YOUR INSTRUCTIONS -> Below are records to be copied exactly; their pictures are to be omitted.

---- DATA RECORDS

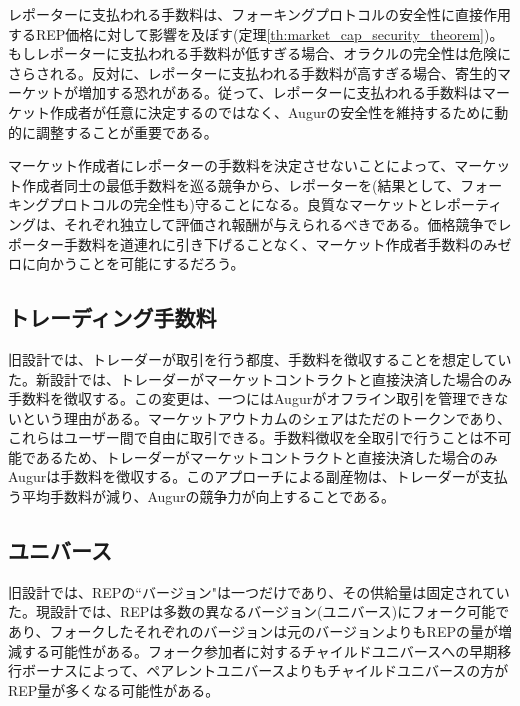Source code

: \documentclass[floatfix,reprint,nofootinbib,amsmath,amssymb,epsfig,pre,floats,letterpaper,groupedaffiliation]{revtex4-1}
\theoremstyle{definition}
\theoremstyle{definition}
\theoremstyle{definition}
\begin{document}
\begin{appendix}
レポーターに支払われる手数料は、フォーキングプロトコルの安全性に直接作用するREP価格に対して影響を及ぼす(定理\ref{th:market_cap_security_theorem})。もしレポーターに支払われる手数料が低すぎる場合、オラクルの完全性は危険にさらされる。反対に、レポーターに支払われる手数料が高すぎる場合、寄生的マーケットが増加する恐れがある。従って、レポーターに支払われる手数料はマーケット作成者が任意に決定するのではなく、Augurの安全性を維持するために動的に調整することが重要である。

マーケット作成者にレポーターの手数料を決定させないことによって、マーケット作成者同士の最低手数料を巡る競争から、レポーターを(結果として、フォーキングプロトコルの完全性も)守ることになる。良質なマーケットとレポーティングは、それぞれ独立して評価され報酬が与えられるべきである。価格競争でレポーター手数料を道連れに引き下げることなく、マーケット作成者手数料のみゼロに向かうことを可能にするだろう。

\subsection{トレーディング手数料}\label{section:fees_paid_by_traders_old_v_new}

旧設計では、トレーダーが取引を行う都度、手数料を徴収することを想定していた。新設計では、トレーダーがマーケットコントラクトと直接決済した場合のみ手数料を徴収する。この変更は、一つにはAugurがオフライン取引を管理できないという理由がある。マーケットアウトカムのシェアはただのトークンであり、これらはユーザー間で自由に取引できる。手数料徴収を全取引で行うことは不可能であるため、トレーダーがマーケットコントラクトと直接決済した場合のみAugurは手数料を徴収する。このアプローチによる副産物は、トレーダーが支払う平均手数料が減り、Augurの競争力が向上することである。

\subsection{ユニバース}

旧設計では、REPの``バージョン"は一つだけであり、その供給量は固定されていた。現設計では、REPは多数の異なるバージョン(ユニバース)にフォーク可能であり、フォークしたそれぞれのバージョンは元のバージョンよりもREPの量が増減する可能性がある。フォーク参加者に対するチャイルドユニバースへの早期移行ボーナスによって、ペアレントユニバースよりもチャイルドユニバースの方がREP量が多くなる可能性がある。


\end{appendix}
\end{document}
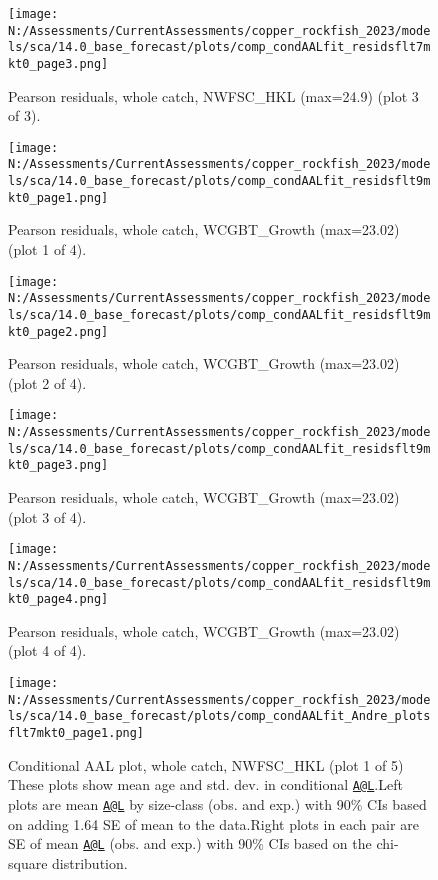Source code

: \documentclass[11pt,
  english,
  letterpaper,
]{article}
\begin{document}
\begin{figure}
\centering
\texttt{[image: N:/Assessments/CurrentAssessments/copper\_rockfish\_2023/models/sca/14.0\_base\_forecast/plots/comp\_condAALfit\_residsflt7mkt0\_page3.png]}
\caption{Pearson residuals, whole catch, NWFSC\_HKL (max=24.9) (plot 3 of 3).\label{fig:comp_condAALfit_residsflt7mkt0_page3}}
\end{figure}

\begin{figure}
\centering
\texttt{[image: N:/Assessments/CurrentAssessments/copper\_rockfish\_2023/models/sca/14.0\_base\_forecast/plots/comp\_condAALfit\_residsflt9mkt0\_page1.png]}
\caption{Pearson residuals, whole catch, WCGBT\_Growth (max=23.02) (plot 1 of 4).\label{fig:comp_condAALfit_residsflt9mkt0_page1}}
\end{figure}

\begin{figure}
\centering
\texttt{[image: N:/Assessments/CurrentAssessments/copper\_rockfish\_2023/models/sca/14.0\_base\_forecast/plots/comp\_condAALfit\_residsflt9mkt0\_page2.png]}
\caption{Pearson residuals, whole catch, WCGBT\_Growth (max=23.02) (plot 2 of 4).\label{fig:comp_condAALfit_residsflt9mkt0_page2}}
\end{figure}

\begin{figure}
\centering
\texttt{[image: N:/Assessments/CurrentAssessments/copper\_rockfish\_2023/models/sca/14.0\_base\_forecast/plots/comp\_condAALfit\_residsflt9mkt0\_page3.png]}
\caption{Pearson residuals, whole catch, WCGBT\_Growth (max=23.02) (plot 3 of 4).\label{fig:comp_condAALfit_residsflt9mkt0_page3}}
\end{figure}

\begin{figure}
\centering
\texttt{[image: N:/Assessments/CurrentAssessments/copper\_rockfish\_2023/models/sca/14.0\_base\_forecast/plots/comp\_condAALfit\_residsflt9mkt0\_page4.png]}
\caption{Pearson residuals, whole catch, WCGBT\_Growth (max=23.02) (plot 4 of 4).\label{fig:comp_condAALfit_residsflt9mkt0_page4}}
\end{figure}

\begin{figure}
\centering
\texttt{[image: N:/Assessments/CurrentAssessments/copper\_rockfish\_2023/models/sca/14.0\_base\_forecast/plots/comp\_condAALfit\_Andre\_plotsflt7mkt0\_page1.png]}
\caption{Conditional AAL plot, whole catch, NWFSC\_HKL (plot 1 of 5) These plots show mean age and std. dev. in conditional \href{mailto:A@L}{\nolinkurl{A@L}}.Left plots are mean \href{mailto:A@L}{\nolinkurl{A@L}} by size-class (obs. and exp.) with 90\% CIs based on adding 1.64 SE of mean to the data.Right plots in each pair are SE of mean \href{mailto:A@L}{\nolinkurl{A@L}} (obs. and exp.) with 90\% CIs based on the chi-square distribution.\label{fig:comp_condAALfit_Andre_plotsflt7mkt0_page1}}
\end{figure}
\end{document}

--------

TASK OUTPUT ->
Source code

: \documentclass[floatfix,reprint,nofootinbib,amsmath,amssymb,epsfig,pre,floats,letterpaper,groupedaffiliation]{revtex4-1}
\theoremstyle{definition}
\theoremstyle{definition}
\theoremstyle{definition}
\begin{document}
\begin{appendix}
レポーターに支払われる手数料は、フォーキングプロトコルの安全性に直接作用するREP価格に対して影響を及ぼす(定理\ref{th:market_cap_security_theorem})。もしレポーターに支払われる手数料が低すぎる場合、オラクルの完全性は危険にさらされる。反対に、レポーターに支払われる手数料が高すぎる場合、寄生的マーケットが増加する恐れがある。従って、レポーターに支払われる手数料はマーケット作成者が任意に決定するのではなく、Augurの安全性を維持するために動的に調整することが重要である。

マーケット作成者にレポーターの手数料を決定させないことによって、マーケット作成者同士の最低手数料を巡る競争から、レポーターを(結果として、フォーキングプロトコルの完全性も)守ることになる。良質なマーケットとレポーティングは、それぞれ独立して評価され報酬が与えられるべきである。価格競争でレポーター手数料を道連れに引き下げることなく、マーケット作成者手数料のみゼロに向かうことを可能にするだろう。

\subsection{トレーディング手数料}\label{section:fees_paid_by_traders_old_v_new}

旧設計では、トレーダーが取引を行う都度、手数料を徴収することを想定していた。新設計では、トレーダーがマーケットコントラクトと直接決済した場合のみ手数料を徴収する。この変更は、一つにはAugurがオフライン取引を管理できないという理由がある。マーケットアウトカムのシェアはただのトークンであり、これらはユーザー間で自由に取引できる。手数料徴収を全取引で行うことは不可能であるため、トレーダーがマーケットコントラクトと直接決済した場合のみAugurは手数料を徴収する。このアプローチによる副産物は、トレーダーが支払う平均手数料が減り、Augurの競争力が向上することである。

\subsection{ユニバース}

旧設計では、REPの``バージョン"は一つだけであり、その供給量は固定されていた。現設計では、REPは多数の異なるバージョン(ユニバース)にフォーク可能であり、フォークしたそれぞれのバージョンは元のバージョンよりもREPの量が増減する可能性がある。フォーク参加者に対するチャイルドユニバースへの早期移行ボーナスによって、ペアレントユニバースよりもチャイルドユニバースの方がREP量が多くなる可能性がある。


\end{appendix}
\end{document}
Source code

: \documentclass[11pt,
  english,
  letterpaper,
]{article}
\begin{document}
\begin{figure}
\centering
\texttt{[image: N:/Assessments/CurrentAssessments/copper\_rockfish\_2023/models/sca/14.0\_base\_forecast/plots/comp\_condAALfit\_residsflt7mkt0\_page3.png]}
\caption{Pearson residuals, whole catch, NWFSC\_HKL (max=24.9) (plot 3 of 3).\label{fig:comp_condAALfit_residsflt7mkt0_page3}}
\end{figure}

\begin{figure}
\centering
\texttt{[image: N:/Assessments/CurrentAssessments/copper\_rockfish\_2023/models/sca/14.0\_base\_forecast/plots/comp\_condAALfit\_residsflt9mkt0\_page1.png]}
\caption{Pearson residuals, whole catch, WCGBT\_Growth (max=23.02) (plot 1 of 4).\label{fig:comp_condAALfit_residsflt9mkt0_page1}}
\end{figure}

\begin{figure}
\centering
\texttt{[image: N:/Assessments/CurrentAssessments/copper\_rockfish\_2023/models/sca/14.0\_base\_forecast/plots/comp\_condAALfit\_residsflt9mkt0\_page2.png]}
\caption{Pearson residuals, whole catch, WCGBT\_Growth (max=23.02) (plot 2 of 4).\label{fig:comp_condAALfit_residsflt9mkt0_page2}}
\end{figure}

\begin{figure}
\centering
\texttt{[image: N:/Assessments/CurrentAssessments/copper\_rockfish\_2023/models/sca/14.0\_base\_forecast/plots/comp\_condAALfit\_residsflt9mkt0\_page3.png]}
\caption{Pearson residuals, whole catch, WCGBT\_Growth (max=23.02) (plot 3 of 4).\label{fig:comp_condAALfit_residsflt9mkt0_page3}}
\end{figure}

\begin{figure}
\centering
\texttt{[image: N:/Assessments/CurrentAssessments/copper\_rockfish\_2023/models/sca/14.0\_base\_forecast/plots/comp\_condAALfit\_residsflt9mkt0\_page4.png]}
\caption{Pearson residuals, whole catch, WCGBT\_Growth (max=23.02) (plot 4 of 4).\label{fig:comp_condAALfit_residsflt9mkt0_page4}}
\end{figure}

\begin{figure}
\centering
\texttt{[image: N:/Assessments/CurrentAssessments/copper\_rockfish\_2023/models/sca/14.0\_base\_forecast/plots/comp\_condAALfit\_Andre\_plotsflt7mkt0\_page1.png]}
\caption{Conditional AAL plot, whole catch, NWFSC\_HKL (plot 1 of 5) These plots show mean age and std. dev. in conditional \href{mailto:A@L}{\nolinkurl{A@L}}.Left plots are mean \href{mailto:A@L}{\nolinkurl{A@L}} by size-class (obs. and exp.) with 90\% CIs based on adding 1.64 SE of mean to the data.Right plots in each pair are SE of mean \href{mailto:A@L}{\nolinkurl{A@L}} (obs. and exp.) with 90\% CIs based on the chi-square distribution.\label{fig:comp_condAALfit_Andre_plotsflt7mkt0_page1}}
\end{figure}
\end{document}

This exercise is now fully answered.